The number of mid-market private equity deals, amounting to $5.7 billion, fell to 83 transactions in the first half of 2020. This shows a significant drop in both volume and value of deals compared to last year.

In the first half of 2019 mid-market PE deals recorded 106 transactions ranging between $15-$500 million, which amounted to a total of $8.1 billion, according to a report published by the investment bank DC Advisory.  Many top private equity firms (existing investors and otherwise) funded Indian start-ups.

The overall impact on the number of deals is a cumulative result of the first two quarters of 2020. The decline in number of deals is attributed to the impact of COVID-19 in the second quarter of 2020. In the first quarter, however, the deal activity was in line with 2019, according to the report.

2020 started with a steady number of deals, showing continued investment momentum from 2019. Between January and March 2020, 51 deals were announced. While in 2019, only 48 deals were announced in the same period in 2019. The value of deals was, however, lower with a 24% decline year-on-year.

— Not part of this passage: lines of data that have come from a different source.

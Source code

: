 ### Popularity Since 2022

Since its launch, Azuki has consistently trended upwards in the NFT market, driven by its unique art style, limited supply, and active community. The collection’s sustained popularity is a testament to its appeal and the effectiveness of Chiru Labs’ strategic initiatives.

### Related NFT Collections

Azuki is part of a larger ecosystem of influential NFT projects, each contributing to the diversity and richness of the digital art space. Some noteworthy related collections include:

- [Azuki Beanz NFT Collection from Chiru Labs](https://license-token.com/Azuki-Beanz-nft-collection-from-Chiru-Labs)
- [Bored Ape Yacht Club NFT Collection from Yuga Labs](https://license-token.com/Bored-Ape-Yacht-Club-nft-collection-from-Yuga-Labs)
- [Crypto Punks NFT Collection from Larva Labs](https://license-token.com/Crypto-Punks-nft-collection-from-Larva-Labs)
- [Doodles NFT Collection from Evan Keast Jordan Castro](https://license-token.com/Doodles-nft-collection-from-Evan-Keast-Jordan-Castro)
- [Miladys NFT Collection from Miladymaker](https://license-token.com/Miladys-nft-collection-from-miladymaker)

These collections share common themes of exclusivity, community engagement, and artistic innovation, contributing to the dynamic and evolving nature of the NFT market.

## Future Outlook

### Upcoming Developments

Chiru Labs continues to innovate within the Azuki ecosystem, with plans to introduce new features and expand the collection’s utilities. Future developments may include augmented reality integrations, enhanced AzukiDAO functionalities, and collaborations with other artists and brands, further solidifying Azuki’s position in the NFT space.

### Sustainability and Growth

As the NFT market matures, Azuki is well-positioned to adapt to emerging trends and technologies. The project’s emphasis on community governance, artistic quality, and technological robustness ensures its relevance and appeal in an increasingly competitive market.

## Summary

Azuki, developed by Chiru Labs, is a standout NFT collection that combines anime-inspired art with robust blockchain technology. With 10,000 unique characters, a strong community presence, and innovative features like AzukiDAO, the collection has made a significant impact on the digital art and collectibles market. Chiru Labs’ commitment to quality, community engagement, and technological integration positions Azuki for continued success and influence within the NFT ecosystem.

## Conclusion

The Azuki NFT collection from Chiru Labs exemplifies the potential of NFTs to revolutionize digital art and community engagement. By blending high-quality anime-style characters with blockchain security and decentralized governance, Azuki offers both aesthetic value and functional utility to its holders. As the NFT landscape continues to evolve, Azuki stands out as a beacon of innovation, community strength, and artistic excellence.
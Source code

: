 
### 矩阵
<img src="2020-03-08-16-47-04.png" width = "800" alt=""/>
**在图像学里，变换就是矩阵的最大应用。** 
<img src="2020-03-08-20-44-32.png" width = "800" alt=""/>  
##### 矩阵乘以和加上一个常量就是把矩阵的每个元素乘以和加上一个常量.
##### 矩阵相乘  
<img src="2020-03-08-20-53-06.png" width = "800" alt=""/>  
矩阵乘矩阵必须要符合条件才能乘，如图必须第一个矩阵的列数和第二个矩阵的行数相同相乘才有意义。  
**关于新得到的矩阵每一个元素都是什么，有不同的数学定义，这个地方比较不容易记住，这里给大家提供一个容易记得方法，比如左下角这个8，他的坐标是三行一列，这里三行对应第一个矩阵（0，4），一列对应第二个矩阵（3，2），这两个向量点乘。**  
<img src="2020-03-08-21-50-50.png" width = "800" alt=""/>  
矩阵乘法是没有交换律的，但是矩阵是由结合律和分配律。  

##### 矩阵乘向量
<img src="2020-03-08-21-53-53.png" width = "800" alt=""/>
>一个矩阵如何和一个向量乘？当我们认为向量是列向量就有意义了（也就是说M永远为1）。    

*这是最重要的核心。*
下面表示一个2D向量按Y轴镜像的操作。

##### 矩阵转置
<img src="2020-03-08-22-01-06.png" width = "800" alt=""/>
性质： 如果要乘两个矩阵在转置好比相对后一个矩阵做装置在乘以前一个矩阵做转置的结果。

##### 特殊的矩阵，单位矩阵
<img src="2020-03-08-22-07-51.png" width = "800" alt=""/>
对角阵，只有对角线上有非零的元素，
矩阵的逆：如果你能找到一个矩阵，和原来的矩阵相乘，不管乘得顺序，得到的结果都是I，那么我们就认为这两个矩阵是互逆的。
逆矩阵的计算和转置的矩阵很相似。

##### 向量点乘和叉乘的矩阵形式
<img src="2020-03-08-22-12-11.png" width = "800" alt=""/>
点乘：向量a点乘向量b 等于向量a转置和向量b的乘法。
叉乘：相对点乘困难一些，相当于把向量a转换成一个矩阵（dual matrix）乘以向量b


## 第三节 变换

What’s more appalling is – the number of PE deals recorded in the first half (H1) 2020 are the lowest in the last three years, according to the report. Undoubtedly, the widespread COVID-19 impacted deals around the world. Private equity activities saw a slump and PE firms kept themselves more focused on keeping their portfolio companies afloat.

The worldwide lockdown, which led to the slump in the activity of private equity firms, saw a decline in deal making as kept themselves busy with their portfolio companies. The deal making decline drastically in the second quarter of 2020, plummeting by 45% in volume and 38% in value, compared to second quarter of 2019, according to the DC Advisory report.

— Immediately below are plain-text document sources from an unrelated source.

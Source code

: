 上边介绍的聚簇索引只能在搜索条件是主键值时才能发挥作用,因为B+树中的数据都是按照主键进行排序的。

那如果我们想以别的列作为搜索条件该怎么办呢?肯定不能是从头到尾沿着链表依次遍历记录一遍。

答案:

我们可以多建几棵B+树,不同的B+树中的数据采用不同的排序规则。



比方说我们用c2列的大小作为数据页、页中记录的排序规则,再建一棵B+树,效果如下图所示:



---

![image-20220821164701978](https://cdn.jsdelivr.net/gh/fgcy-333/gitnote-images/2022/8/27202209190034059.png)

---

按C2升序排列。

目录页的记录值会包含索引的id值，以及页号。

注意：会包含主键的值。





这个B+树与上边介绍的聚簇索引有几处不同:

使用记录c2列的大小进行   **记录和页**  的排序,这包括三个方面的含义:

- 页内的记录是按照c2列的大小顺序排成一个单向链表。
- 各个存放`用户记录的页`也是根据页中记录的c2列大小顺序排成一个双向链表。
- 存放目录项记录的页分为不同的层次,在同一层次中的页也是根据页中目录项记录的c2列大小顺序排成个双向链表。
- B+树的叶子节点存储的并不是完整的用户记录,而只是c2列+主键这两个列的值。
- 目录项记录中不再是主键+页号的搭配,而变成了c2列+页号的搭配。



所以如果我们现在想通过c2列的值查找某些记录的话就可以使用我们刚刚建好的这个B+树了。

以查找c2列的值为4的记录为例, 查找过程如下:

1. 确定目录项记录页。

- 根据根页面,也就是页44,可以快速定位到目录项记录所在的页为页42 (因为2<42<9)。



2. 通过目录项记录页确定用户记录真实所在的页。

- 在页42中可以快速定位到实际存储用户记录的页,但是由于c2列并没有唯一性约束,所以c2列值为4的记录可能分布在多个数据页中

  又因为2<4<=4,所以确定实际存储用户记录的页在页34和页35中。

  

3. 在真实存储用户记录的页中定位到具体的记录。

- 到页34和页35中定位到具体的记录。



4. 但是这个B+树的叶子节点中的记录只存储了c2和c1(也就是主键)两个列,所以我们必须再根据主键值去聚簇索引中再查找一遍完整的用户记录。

As the worldwide lockdown is easing, investment activity across private equity firms is picking up. According to the Economic Times report, investors will focus on sectors such as pharmaceuticals, ed-tech, online gaming, digital content, health and hygiene products, and essential hygiene products among others, as these are seen as largely COVID proof businesses.

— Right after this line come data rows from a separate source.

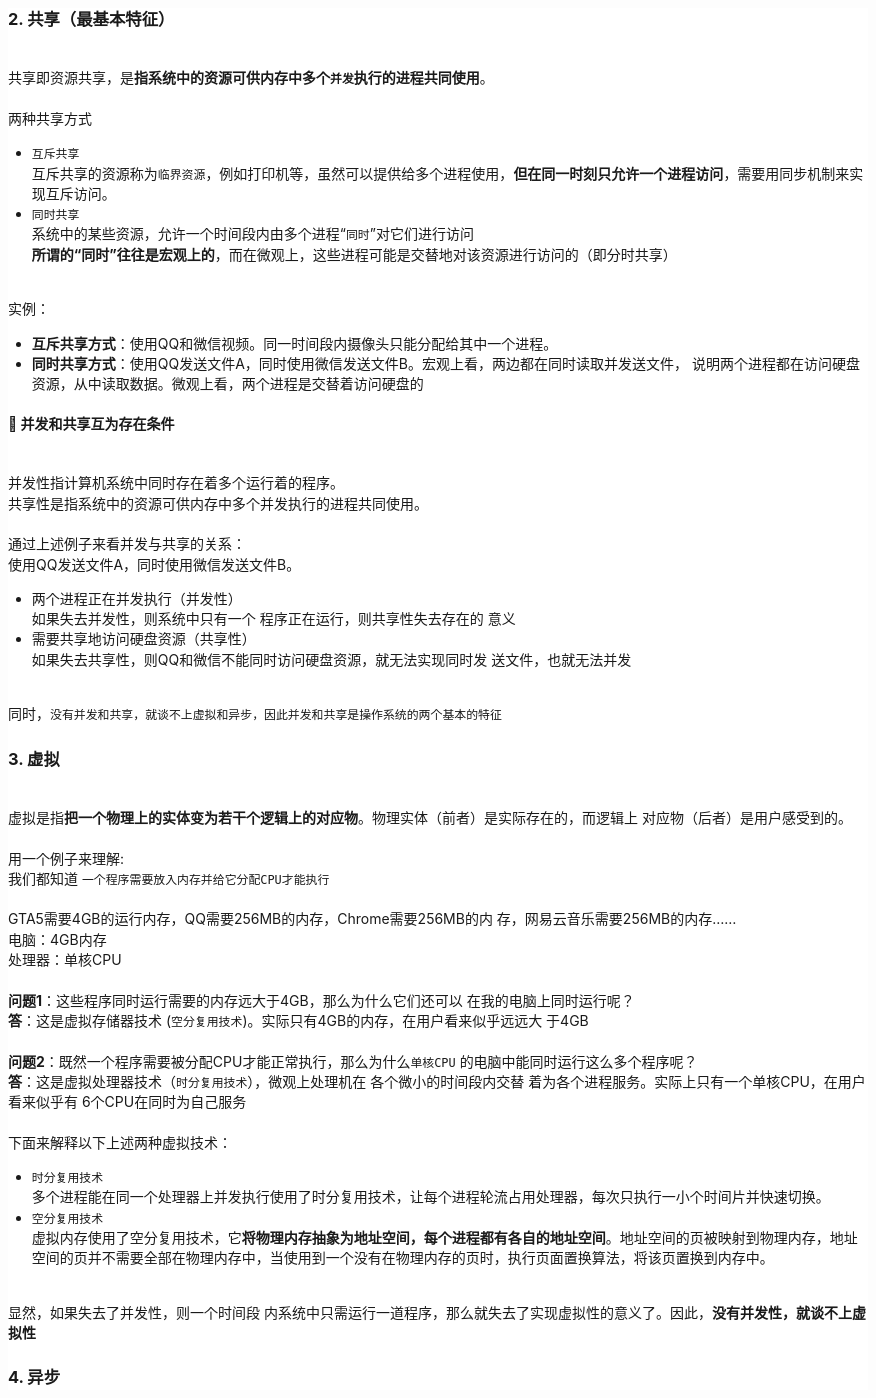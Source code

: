 <a name="cb3a329f"></a>
### 2. 共享（最基本特征）

<br />共享即资源共享，是**指系统中的资源可供内存中多个`并发`执行的进程共同使用**。<br />
<br />两种共享方式<br />

- `互斥共享`<br />
互斥共享的资源称为`临界资源`，例如打印机等，虽然可以提供给多个进程使用，**但在同一时刻只允许一个进程访问**，需要用同步机制来实现互斥访问。
- `同时共享`<br />
系统中的某些资源，允许一个时间段内由多个进程“`同时`”对它们进行访问
<br />**所谓的“同时”往往是宏观上的**，而在微观上，这些进程可能是交替地对该资源进行访问的（即分时共享）


<br />实例：<br />

- **互斥共享方式**：使用QQ和微信视频。同一时间段内摄像头只能分配给其中一个进程。
- **同时共享方式**：使用QQ发送文件A，同时使用微信发送文件B。宏观上看，两边都在同时读取并发送文件， 说明两个进程都在访问硬盘资源，从中读取数据。微观上看，两个进程是交替着访问硬盘的



<a name="be71596a"></a>
#### 💖 并发和共享互为存在条件

<br />并发性指计算机系统中同时存在着多个运行着的程序。<br />共享性是指系统中的资源可供内存中多个并发执行的进程共同使用。<br />
<br />通过上述例子来看并发与共享的关系：<br />使用QQ发送文件A，同时使用微信发送文件B。<br />

- 两个进程正在并发执行（并发性）<br />
如果失去并发性，则系统中只有一个 程序正在运行，则共享性失去存在的 意义
- 需要共享地访问硬盘资源（共享性）<br />
如果失去共享性，则QQ和微信不能同时访问硬盘资源，就无法实现同时发 送文件，也就无法并发


<br />同时，`没有并发和共享，就谈不上虚拟和异步，因此并发和共享是操作系统的两个基本的特征`<br />

<a name="4ef30339"></a>
### 3. 虚拟

<br />虚拟是指**把一个物理上的实体变为若干个逻辑上的对应物**。物理实体（前者）是实际存在的，而逻辑上 对应物（后者）是用户感受到的。<br />
<br />用一个例子来理解:<br />我们都知道 `一个程序需要放入内存并给它分配CPU才能执行`<br />
<br />GTA5需要4GB的运行内存，QQ需要256MB的内存，Chrome需要256MB的内 存，网易云音乐需要256MB的内存……<br />电脑：4GB内存<br />处理器：单核CPU<br />
<br />**问题1**：这些程序同时运行需要的内存远大于4GB，那么为什么它们还可以 在我的电脑上同时运行呢？<br />**答**：这是虚拟存储器技术 (`空分复用技术`)。实际只有4GB的内存，在用户看来似乎远远大 于4GB<br />
<br />**问题2**：既然一个程序需要被分配CPU才能正常执行，那么为什么`单核CPU` 的电脑中能同时运行这么多个程序呢？<br />**答**：这是虚拟处理器技术（`时分复用技术`），微观上处理机在 各个微小的时间段内交替 着为各个进程服务。实际上只有一个单核CPU，在用户看来似乎有 6个CPU在同时为自己服务<br />
<br />下面来解释以下上述两种虚拟技术：<br />

- `时分复用技术`<br />
多个进程能在同一个处理器上并发执行使用了时分复用技术，让每个进程轮流占用处理器，每次只执行一小个时间片并快速切换。
- `空分复用技术`<br />
虚拟内存使用了空分复用技术，它**将物理内存抽象为地址空间，每个进程都有各自的地址空间**。地址空间的页被映射到物理内存，地址空间的页并不需要全部在物理内存中，当使用到一个没有在物理内存的页时，执行页面置换算法，将该页置换到内存中。


<br />显然，如果失去了并发性，则一个时间段 内系统中只需运行一道程序，那么就失去了实现虚拟性的意义了。因此，**没有并发性，就谈不上虚拟性**<br />

<a name="93bff1ae"></a>
### 4. 异步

These sectors have benefitted from the latest pandemic.  The possibility that investors may eye especially these sectors is extremely high.

On the other side, however, industries such as travel and tourism, retail, automotive, and alternative lending will take time to recover. So these sectors will continue to see low engagement from investors. Consequently, M&A activity will drop and continue to see low level of engagement.

Further, the recently made changes to India’s foreign direct investments, which now require all deals originating from the neighboring countries that share a border with India will have to be approved from the government. This will impact the investments coming from foreign countries especially China, which has proved itself as a large investor, especially for the Indian startup ecosystem. India’s top start-ups including PayTM, Zomato, Delhivery, Big Basket, among others are funded by top private equity firms in China. In 2019, strategic and financial investments combined, Chinese pumped nearly $4 billion in the Indian startups.

After the mandate in the foreign direct investments, this will have significant impact on the amount of investments that come from China now and will primarily impact early stage and tech-based startups that eye Chinese investors to raise growth capital, the DC advisory report added.